[Saved entries]
########################################

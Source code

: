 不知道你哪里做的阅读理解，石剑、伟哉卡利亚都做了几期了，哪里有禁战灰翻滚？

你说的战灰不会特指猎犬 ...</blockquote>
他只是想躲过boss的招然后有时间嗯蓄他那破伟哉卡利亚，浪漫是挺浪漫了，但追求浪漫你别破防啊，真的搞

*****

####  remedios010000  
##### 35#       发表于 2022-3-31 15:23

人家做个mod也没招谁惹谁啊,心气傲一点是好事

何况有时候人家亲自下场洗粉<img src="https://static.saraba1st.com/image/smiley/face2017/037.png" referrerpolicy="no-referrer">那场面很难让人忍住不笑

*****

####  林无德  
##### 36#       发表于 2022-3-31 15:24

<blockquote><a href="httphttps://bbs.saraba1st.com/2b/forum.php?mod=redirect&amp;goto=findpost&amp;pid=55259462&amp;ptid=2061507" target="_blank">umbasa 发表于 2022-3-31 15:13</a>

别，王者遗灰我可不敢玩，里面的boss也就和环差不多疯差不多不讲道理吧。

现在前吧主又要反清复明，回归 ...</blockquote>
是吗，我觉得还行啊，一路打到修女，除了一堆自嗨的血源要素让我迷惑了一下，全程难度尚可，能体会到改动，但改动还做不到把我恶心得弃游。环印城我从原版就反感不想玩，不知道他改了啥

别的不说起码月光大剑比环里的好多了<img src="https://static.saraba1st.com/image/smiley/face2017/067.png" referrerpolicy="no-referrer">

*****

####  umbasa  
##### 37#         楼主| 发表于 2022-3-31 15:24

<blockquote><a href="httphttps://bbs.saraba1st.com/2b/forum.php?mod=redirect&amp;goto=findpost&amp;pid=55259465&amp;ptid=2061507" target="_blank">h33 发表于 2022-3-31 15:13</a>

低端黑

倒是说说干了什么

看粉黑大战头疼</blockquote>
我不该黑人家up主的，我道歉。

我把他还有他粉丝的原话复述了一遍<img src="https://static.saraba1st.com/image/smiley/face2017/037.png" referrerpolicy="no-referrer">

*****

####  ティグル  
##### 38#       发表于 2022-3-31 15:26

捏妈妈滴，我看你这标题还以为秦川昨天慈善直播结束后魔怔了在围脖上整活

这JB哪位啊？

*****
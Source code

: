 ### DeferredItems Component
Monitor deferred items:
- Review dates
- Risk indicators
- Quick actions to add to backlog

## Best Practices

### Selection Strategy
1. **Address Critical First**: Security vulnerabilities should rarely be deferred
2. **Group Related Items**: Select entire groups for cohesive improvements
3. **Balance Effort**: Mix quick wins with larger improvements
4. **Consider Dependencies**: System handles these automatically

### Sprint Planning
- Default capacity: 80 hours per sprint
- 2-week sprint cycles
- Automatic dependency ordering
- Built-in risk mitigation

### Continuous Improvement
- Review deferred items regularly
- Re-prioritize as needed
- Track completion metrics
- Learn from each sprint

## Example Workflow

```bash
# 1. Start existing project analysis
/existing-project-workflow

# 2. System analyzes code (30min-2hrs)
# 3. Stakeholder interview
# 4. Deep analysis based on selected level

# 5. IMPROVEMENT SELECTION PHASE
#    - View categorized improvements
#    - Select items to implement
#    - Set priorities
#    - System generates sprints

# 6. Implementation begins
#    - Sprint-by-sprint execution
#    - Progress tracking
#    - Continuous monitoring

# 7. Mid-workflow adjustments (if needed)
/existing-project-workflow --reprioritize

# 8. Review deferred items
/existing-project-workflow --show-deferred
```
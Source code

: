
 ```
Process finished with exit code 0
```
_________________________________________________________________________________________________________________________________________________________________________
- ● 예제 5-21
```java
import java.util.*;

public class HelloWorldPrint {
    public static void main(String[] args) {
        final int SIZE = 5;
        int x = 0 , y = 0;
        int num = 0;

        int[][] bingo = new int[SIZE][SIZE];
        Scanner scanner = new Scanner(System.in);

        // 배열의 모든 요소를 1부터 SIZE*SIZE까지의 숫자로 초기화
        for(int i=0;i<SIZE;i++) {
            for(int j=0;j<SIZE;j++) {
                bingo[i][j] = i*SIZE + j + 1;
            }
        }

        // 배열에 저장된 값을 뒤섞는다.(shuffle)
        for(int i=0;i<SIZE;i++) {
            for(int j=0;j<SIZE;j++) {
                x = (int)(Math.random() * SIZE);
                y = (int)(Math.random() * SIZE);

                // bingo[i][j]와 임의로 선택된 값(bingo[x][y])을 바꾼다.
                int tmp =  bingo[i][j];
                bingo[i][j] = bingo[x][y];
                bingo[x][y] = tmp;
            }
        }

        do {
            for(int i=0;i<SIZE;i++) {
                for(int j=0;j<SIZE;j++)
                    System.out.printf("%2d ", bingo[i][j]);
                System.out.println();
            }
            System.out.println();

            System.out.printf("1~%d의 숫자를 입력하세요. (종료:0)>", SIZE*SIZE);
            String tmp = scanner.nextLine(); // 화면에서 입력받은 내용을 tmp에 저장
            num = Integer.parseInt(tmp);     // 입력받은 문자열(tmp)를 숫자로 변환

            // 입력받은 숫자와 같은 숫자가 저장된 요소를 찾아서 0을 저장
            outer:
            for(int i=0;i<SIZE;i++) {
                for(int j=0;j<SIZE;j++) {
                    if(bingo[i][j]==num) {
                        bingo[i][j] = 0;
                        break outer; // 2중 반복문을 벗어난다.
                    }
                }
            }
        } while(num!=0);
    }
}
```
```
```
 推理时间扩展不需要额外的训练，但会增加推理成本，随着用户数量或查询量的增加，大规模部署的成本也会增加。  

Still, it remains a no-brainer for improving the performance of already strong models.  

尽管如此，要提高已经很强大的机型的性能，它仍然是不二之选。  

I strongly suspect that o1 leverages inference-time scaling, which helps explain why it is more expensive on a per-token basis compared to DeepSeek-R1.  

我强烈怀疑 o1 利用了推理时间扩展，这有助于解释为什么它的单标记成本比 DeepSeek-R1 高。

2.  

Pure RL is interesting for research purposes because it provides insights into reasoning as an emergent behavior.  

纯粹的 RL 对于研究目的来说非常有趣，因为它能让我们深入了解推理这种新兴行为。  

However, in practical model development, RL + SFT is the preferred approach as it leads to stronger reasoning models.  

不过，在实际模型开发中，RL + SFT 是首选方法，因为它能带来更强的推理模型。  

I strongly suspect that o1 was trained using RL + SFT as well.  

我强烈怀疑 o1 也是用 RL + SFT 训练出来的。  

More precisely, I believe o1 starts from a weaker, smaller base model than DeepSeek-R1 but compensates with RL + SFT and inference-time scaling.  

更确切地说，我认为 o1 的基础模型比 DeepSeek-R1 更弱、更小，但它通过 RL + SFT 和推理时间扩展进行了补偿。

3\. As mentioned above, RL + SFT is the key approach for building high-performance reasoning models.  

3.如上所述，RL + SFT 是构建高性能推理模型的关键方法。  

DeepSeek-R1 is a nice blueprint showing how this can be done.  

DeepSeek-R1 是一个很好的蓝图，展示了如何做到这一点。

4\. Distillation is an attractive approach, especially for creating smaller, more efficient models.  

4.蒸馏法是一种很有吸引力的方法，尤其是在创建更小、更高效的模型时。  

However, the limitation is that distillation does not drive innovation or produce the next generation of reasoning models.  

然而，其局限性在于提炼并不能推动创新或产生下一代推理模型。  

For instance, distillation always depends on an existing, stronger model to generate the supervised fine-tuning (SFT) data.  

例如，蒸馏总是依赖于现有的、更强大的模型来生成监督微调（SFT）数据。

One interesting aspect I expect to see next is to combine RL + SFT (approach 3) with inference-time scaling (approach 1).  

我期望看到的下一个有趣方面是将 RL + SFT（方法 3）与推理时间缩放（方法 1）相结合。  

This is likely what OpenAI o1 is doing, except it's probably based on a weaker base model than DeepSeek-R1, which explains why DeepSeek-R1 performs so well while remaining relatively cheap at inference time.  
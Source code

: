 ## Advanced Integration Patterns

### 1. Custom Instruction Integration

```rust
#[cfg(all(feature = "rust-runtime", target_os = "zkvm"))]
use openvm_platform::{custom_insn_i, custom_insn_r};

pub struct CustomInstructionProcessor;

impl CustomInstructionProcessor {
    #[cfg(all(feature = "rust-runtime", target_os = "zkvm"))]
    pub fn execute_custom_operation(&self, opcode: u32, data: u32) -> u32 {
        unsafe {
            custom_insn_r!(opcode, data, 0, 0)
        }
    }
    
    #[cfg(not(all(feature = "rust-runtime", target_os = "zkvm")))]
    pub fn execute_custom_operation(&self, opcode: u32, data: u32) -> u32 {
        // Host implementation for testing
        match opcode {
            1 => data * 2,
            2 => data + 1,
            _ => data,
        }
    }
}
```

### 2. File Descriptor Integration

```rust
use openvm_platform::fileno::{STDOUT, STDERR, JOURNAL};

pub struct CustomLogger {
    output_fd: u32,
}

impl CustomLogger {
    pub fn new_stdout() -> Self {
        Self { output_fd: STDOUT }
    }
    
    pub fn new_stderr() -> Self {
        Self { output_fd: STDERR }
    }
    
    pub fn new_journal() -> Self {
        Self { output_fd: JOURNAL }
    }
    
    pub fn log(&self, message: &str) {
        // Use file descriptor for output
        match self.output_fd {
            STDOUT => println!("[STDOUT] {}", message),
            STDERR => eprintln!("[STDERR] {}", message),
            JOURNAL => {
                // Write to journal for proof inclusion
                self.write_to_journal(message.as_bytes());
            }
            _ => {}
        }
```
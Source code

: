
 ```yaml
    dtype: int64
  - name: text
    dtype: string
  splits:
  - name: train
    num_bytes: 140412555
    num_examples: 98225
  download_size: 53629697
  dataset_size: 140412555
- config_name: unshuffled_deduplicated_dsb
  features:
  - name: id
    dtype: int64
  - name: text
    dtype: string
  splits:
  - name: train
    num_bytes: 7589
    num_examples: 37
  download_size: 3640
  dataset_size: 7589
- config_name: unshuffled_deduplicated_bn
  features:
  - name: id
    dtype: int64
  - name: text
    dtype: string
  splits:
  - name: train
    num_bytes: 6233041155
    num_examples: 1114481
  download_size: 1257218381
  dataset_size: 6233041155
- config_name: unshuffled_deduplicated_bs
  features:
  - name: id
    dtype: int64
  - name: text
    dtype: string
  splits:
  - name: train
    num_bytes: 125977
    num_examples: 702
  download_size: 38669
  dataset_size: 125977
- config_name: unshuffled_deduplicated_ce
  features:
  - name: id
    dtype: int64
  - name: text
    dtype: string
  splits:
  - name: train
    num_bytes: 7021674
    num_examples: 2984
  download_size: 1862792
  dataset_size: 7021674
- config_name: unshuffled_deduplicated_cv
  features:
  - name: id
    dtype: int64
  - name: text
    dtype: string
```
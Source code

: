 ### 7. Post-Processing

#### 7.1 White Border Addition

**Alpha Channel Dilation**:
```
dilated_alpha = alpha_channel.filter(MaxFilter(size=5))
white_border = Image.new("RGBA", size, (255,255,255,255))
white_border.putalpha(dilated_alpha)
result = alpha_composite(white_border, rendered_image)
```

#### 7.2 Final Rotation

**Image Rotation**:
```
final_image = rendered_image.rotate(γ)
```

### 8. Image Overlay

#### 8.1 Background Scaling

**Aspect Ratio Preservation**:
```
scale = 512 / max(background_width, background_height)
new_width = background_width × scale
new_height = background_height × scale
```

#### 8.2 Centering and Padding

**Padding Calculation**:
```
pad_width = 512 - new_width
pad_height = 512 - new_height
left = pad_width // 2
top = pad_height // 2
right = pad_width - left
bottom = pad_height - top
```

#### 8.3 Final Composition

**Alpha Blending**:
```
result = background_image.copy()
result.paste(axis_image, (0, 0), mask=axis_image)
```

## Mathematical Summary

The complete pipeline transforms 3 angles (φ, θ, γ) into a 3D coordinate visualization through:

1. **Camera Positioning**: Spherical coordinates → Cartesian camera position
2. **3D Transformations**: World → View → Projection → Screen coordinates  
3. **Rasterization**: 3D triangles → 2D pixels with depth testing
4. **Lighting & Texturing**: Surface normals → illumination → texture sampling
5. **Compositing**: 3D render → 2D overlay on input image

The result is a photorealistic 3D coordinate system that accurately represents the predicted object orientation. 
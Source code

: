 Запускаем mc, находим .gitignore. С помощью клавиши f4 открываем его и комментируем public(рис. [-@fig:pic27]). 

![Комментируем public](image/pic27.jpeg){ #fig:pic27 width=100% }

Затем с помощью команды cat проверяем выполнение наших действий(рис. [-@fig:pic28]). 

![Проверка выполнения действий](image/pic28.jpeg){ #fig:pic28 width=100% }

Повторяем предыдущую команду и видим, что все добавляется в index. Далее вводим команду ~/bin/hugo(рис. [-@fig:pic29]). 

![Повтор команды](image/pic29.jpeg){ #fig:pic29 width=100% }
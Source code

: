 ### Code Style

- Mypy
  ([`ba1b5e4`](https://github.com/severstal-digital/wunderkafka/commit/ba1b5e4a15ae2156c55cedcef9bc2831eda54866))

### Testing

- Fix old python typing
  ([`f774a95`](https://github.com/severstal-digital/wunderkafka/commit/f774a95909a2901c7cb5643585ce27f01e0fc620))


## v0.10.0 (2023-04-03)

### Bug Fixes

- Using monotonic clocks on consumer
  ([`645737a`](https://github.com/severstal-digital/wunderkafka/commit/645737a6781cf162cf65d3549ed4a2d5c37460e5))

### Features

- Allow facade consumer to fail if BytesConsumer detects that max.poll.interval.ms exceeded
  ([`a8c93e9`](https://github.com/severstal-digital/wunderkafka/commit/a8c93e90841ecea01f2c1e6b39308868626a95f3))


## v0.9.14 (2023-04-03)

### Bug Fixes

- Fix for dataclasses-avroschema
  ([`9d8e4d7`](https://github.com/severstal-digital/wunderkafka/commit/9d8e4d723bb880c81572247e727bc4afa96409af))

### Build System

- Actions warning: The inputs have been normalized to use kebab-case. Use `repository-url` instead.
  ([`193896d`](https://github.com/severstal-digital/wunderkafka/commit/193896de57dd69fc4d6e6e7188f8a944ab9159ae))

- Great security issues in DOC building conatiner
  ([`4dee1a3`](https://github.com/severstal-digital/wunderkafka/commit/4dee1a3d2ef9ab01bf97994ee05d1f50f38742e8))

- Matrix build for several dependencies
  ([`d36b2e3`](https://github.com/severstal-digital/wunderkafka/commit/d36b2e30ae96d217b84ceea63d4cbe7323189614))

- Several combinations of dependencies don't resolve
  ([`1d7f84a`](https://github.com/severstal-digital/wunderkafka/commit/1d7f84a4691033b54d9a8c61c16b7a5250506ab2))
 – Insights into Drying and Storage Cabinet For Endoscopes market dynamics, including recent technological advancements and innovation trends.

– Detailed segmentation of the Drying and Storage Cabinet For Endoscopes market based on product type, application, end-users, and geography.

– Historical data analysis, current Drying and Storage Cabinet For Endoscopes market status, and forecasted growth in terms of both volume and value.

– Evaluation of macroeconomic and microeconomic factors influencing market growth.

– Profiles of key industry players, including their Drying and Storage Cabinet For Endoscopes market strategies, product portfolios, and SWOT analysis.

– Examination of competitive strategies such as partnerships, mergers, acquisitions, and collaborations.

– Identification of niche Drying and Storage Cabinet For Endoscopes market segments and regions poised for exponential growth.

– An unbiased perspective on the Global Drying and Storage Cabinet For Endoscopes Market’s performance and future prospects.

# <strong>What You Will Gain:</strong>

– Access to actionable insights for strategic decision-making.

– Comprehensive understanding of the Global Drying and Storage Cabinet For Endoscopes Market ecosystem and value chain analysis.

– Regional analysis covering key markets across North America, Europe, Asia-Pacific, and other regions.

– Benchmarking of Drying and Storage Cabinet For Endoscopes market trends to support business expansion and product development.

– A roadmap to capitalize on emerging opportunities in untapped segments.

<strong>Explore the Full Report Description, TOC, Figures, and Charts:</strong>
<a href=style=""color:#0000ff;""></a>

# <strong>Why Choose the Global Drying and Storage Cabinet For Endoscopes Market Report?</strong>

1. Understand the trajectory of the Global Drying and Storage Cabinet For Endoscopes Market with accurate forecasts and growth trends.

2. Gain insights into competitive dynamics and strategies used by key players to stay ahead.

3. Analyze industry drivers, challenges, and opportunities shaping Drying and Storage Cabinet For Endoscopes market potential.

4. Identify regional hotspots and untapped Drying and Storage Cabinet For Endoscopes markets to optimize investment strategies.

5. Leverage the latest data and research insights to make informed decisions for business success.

########################################

▶ About this task: The required answer is each line of the entries containing the string "goto".

▶ Output below:
<blockquote><a href="httphttps://bbs.saraba1st.com/2b/forum.php?mod=redirect&amp;goto=findpost&amp;pid=55259462&amp;ptid=2061507" target="_blank">umbasa 发表于 2022-3-31 15:13</a>
<blockquote><a href="httphttps://bbs.saraba1st.com/2b/forum.php?mod=redirect&amp;goto=findpost&amp;pid=55259465&amp;ptid=2061507" target="_blank">h33 发表于 2022-3-31 15:13</a>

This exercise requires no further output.